***** Exercise input
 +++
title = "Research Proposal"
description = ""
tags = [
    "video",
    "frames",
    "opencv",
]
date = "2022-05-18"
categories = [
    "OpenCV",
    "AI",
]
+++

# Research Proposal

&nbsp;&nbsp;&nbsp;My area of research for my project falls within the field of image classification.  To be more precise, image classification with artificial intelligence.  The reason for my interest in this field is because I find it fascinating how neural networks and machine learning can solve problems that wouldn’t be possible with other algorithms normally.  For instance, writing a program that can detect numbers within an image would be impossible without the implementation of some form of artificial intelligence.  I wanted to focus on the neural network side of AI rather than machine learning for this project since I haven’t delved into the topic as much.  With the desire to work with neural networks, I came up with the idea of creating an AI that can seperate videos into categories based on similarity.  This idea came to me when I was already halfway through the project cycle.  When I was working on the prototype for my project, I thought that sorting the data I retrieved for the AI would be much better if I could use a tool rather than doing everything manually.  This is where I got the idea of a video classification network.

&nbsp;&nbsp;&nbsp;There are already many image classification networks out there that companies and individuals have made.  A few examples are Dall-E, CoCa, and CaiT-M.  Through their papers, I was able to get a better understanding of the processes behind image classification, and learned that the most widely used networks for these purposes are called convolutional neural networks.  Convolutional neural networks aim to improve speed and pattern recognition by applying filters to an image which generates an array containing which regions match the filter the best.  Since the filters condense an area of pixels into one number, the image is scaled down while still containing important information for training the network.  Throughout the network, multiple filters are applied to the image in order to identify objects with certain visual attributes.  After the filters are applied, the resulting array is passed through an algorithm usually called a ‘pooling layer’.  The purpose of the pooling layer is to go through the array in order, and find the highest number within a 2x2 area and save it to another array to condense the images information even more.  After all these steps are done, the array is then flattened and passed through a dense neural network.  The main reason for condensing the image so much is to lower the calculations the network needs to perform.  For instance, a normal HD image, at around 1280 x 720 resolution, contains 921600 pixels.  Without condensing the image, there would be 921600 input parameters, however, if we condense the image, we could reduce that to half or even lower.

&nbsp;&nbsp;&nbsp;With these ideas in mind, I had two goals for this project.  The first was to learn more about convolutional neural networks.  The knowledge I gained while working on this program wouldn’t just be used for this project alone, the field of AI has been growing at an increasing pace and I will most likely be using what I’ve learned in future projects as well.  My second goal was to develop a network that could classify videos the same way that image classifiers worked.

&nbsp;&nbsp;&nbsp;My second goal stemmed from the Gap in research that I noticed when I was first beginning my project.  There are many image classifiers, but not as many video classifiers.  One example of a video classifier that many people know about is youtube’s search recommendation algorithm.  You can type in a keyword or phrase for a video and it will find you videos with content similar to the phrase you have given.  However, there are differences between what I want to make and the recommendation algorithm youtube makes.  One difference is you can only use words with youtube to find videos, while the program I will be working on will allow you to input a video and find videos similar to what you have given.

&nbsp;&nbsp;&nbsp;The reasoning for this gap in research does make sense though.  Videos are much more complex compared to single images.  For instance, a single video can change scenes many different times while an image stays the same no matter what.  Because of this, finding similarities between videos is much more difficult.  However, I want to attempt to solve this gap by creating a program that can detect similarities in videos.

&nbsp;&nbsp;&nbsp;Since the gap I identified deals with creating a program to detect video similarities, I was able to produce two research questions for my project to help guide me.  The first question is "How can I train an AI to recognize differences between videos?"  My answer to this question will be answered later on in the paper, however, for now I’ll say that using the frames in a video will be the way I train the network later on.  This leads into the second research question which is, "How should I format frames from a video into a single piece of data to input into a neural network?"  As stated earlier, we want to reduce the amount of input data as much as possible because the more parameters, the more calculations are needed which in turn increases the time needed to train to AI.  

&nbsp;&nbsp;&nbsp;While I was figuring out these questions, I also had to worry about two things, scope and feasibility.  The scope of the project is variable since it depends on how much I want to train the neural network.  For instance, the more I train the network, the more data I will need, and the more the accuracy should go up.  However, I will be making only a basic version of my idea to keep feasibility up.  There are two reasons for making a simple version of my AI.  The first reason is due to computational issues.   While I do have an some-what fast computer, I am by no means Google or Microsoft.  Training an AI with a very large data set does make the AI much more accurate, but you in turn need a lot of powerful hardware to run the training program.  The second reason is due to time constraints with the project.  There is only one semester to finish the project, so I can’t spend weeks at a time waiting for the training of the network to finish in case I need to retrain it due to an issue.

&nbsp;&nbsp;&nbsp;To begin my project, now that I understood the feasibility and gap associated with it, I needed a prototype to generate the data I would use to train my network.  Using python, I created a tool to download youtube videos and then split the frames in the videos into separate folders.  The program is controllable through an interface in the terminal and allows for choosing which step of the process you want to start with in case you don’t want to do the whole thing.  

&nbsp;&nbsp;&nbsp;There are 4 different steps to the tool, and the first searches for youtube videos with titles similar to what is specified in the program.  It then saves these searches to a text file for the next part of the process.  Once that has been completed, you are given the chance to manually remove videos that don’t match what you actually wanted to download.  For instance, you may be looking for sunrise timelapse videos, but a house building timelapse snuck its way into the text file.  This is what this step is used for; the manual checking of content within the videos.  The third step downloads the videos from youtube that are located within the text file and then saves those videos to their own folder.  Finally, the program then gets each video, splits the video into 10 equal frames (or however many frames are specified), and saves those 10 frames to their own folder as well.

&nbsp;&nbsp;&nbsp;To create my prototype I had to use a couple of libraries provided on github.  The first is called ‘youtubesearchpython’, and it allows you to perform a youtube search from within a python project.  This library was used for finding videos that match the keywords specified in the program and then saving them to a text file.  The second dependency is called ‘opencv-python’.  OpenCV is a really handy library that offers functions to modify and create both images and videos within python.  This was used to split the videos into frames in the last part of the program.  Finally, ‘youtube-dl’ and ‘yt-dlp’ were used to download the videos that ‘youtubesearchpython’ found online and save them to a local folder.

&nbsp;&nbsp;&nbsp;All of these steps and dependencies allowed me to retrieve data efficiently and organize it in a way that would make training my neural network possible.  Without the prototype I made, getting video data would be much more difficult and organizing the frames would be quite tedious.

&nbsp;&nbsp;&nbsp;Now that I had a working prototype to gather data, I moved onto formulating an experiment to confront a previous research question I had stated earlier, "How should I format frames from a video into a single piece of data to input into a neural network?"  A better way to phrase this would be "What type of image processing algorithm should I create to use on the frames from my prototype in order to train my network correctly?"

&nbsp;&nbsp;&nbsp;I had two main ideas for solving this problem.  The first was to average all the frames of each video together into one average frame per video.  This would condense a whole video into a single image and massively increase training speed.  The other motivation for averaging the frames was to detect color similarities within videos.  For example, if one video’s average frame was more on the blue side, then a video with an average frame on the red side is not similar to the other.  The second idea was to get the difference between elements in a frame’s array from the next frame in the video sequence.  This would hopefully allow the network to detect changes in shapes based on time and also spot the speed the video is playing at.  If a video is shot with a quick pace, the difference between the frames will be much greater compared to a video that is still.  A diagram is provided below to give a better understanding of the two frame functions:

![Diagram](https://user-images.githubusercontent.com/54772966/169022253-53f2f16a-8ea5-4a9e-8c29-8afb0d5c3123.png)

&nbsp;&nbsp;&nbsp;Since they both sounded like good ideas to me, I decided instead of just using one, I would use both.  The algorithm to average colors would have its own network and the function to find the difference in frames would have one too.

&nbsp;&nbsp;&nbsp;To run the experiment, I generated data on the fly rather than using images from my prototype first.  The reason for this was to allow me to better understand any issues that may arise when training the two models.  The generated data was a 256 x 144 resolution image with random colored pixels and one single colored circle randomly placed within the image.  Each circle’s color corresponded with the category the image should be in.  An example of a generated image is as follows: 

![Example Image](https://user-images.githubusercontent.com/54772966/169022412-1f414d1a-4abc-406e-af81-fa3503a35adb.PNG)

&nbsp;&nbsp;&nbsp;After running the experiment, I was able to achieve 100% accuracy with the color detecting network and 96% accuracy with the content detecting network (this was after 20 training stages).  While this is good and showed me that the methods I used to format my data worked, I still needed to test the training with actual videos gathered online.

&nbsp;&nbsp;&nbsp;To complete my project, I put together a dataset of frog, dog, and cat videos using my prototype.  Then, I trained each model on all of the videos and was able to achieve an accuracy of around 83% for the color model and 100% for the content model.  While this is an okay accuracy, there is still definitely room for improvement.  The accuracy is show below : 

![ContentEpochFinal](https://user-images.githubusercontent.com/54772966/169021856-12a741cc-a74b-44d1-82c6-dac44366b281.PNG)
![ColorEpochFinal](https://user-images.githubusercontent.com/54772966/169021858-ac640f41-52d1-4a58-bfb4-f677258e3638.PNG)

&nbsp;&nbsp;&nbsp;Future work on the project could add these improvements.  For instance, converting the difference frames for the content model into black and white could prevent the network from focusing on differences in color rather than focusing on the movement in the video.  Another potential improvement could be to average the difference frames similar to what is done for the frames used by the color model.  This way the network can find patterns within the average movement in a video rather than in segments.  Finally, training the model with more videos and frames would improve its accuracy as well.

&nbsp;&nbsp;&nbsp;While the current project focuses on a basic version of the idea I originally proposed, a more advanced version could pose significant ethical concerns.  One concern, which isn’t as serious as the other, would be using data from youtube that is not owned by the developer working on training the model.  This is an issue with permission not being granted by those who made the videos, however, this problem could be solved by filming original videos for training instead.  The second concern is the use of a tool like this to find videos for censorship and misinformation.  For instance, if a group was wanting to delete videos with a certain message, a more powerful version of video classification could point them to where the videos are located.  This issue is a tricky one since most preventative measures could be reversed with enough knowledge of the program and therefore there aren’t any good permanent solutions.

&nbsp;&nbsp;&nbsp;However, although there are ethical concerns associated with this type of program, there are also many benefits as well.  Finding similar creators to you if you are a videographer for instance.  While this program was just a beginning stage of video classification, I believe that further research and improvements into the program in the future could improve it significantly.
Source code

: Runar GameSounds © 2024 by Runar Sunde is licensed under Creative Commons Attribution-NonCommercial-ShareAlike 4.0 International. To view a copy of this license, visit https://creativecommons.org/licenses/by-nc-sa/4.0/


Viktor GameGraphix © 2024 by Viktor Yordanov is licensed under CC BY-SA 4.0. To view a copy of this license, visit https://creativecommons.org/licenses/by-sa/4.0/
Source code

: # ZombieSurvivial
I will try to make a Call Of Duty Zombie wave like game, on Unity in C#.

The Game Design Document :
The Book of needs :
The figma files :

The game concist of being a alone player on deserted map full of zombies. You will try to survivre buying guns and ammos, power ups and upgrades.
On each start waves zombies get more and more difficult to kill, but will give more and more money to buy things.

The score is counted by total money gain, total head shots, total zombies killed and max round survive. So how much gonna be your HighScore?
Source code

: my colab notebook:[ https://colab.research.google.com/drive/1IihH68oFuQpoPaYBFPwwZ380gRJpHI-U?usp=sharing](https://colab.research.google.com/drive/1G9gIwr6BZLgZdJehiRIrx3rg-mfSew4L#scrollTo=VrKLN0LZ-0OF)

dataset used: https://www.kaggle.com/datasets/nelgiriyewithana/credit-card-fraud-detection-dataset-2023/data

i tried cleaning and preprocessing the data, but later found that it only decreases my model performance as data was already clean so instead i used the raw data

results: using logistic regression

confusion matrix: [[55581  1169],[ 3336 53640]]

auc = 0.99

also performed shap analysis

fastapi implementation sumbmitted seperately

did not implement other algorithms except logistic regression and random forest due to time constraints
**********
# [What the task asks]
What are the lines of the data above that include the string "implementation"? Copy them.

# [Answer section]
&nbsp;&nbsp;&nbsp;My area of research for my project falls within the field of image classification.  To be more precise, image classification with artificial intelligence.  The reason for my interest in this field is because I find it fascinating how neural networks and machine learning can solve problems that wouldn’t be possible with other algorithms normally.  For instance, writing a program that can detect numbers within an image would be impossible without the implementation of some form of artificial intelligence.  I wanted to focus on the neural network side of AI rather than machine learning for this project since I haven’t delved into the topic as much.  With the desire to work with neural networks, I came up with the idea of creating an AI that can seperate videos into categories based on similarity.  This idea came to me when I was already halfway through the project cycle.  When I was working on the prototype for my project, I thought that sorting the data I retrieved for the AI would be much better if I could use a tool rather than doing everything manually.  This is where I got the idea of a video classification network.
fastapi implementation sumbmitted seperately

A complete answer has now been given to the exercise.